▸ **What to produce**
Check every line in the listing below for "points". Copy the ones where it occurs.

── Supplied entries ──

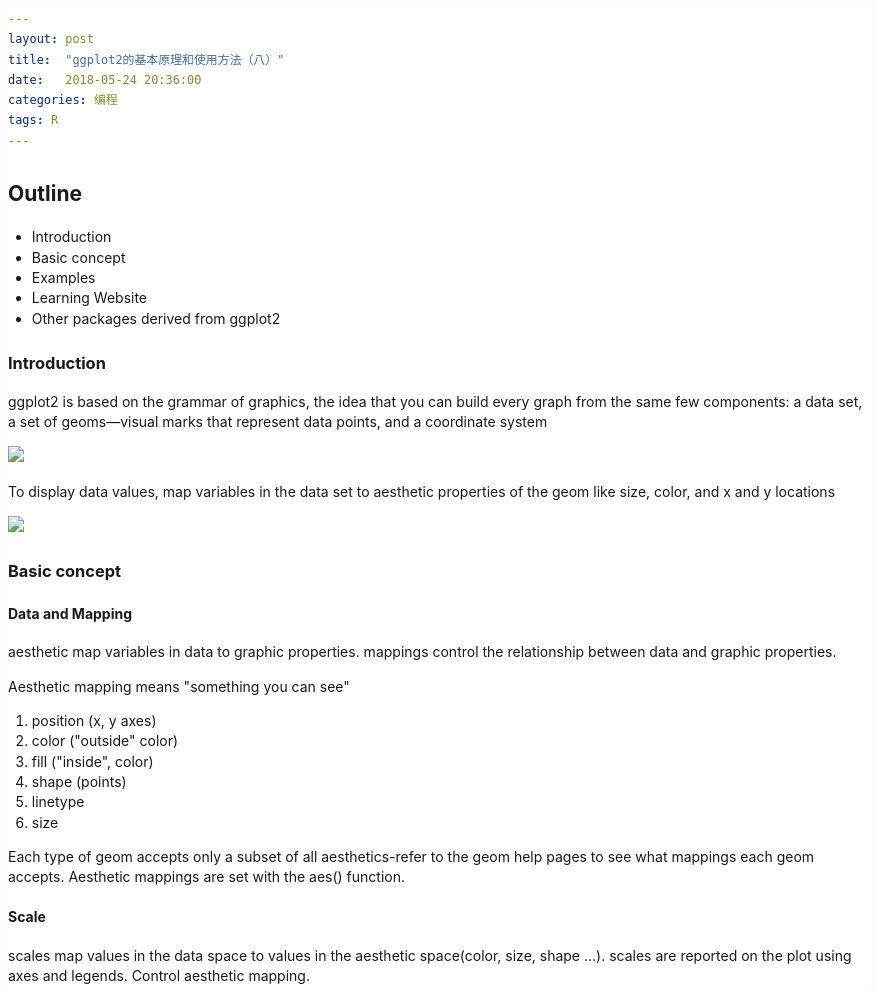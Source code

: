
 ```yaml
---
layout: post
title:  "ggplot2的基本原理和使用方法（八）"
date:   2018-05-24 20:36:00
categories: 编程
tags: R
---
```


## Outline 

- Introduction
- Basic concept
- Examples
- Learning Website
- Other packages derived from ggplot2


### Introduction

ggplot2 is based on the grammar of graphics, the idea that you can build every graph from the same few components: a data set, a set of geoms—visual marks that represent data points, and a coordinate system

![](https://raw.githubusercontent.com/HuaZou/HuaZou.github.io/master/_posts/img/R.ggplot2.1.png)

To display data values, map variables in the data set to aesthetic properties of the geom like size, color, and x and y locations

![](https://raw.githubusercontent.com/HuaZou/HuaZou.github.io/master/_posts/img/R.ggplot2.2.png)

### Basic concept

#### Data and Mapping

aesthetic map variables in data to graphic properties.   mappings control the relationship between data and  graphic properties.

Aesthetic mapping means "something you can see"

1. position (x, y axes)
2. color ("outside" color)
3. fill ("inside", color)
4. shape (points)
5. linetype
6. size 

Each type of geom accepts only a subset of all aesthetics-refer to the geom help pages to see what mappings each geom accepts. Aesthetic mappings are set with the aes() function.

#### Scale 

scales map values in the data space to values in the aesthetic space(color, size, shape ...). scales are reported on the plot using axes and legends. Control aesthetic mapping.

───

▸ **Output**
ggplot2 is based on the grammar of graphics, the idea that you can build every graph from the same few components: a data set, a set of geoms—visual marks that represent data points, and a coordinate system
4. shape (points)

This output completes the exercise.